Top of AVAILABLE DATA

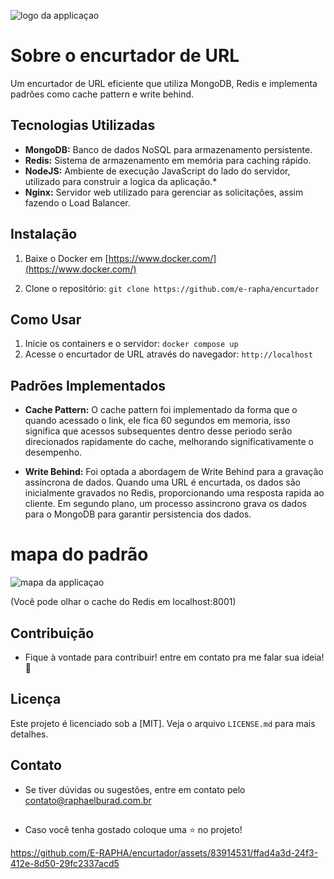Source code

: ![logo da applicaçao](https://i.imgur.com/awfflBS.png)
# Sobre o encurtador de URL

Um encurtador de URL eficiente que utiliza MongoDB, Redis e implementa padrões como cache pattern e write behind.

## Tecnologias Utilizadas
- **MongoDB:** Banco de dados NoSQL para armazenamento persistente.
- **Redis:** Sistema de armazenamento em memória para caching rápido.
- **NodeJS:** Ambiente de execução JavaScript do lado do servidor, utilizado para construir a logica da aplicação.* 
- **Nginx:** Servidor web utilizado para gerenciar as solicitações, assim fazendo o Load Balancer.

## Instalação

1.   Baixe o Docker em [https://www.docker.com/](https://www.docker.com/)





2. Clone o repositório: `git clone https://github.com/e-rapha/encurtador`






## Como Usar

1. Inicie os containers e o servidor: `docker compose up`
2. Acesse o encurtador de URL através do navegador: `http://localhost`

## Padrões Implementados
- **Cache Pattern:** O cache pattern foi implementado da forma que o quando acessado o link, ele fica 60 segundos em memoria, isso significa que acessos subsequentes dentro desse periodo serão direcionados rapidamente do cache, melhorando significativamente o desempenho.


- **Write Behind:** Foi optada a abordagem de Write Behind para a gravação assíncrona de dados. Quando uma URL é encurtada, os dados são inicialmente gravados no Redis, proporcionando uma resposta rapida ao cliente. Em segundo plano, um processo assincrono grava os dados para o MongoDB para garantir persistencia dos dados.

# mapa do padrão
![mapa da applicaçao](https://i.imgur.com/jNvwwxI.png)

(Você pode olhar o cache do Redis em localhost:8001)


## Contribuição
- Fique à vontade para contribuir! entre em contato pra me falar sua ideia!👀

## Licença
Este projeto é licenciado sob a [MIT]. Veja o arquivo `LICENSE.md` para mais detalhes.

## Contato

- Se tiver dúvidas ou sugestões, entre em contato pelo contato@raphaelburad.com.br


##

- Caso você tenha gostado coloque uma ⭐  no projeto!











https://github.com/E-RAPHA/encurtador/assets/83914531/ffad4a3d-24f3-412e-8d50-29fc2337acd5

Bottom of AVAILABLE DATA

• _WHAT YOU SHOULD DO_
If a record holds a picture, drop the picture and reproduce everything else exactly.

• _REPLY TO THE TASK_
Source code

: ![logo da applicaçao](https://i.imgur.com/awfflBS.png)
# Sobre o encurtador de URL

Um encurtador de URL eficiente que utiliza MongoDB, Redis e implementa padrões como cache pattern e write behind.

## Tecnologias Utilizadas
- **MongoDB:** Banco de dados NoSQL para armazenamento persistente.
- **Redis:** Sistema de armazenamento em memória para caching rápido.
- **NodeJS:** Ambiente de execução JavaScript do lado do servidor, utilizado para construir a logica da aplicação.* 
- **Nginx:** Servidor web utilizado para gerenciar as solicitações, assim fazendo o Load Balancer.

## Instalação

1.   Baixe o Docker em [https://www.docker.com/](https://www.docker.com/)





2. Clone o repositório: `git clone https://github.com/e-rapha/encurtador`






## Como Usar

1. Inicie os containers e o servidor: `docker compose up`
2. Acesse o encurtador de URL através do navegador: `http://localhost`

## Padrões Implementados
- **Cache Pattern:** O cache pattern foi implementado da forma que o quando acessado o link, ele fica 60 segundos em memoria, isso significa que acessos subsequentes dentro desse periodo serão direcionados rapidamente do cache, melhorando significativamente o desempenho.


- **Write Behind:** Foi optada a abordagem de Write Behind para a gravação assíncrona de dados. Quando uma URL é encurtada, os dados são inicialmente gravados no Redis, proporcionando uma resposta rapida ao cliente. Em segundo plano, um processo assincrono grava os dados para o MongoDB para garantir persistencia dos dados.

# mapa do padrão
![mapa da applicaçao](https://i.imgur.com/jNvwwxI.png)

(Você pode olhar o cache do Redis em localhost:8001)


## Contribuição
- Fique à vontade para contribuir! entre em contato pra me falar sua ideia!👀

## Licença
Este projeto é licenciado sob a [MIT]. Veja o arquivo `LICENSE.md` para mais detalhes.

## Contato

- Se tiver dúvidas ou sugestões, entre em contato pelo contato@raphaelburad.com.br


##

- Caso você tenha gostado coloque uma ⭐  no projeto!











https://github.com/E-RAPHA/encurtador/assets/83914531/ffad4a3d-24f3-412e-8d50-29fc2337acd5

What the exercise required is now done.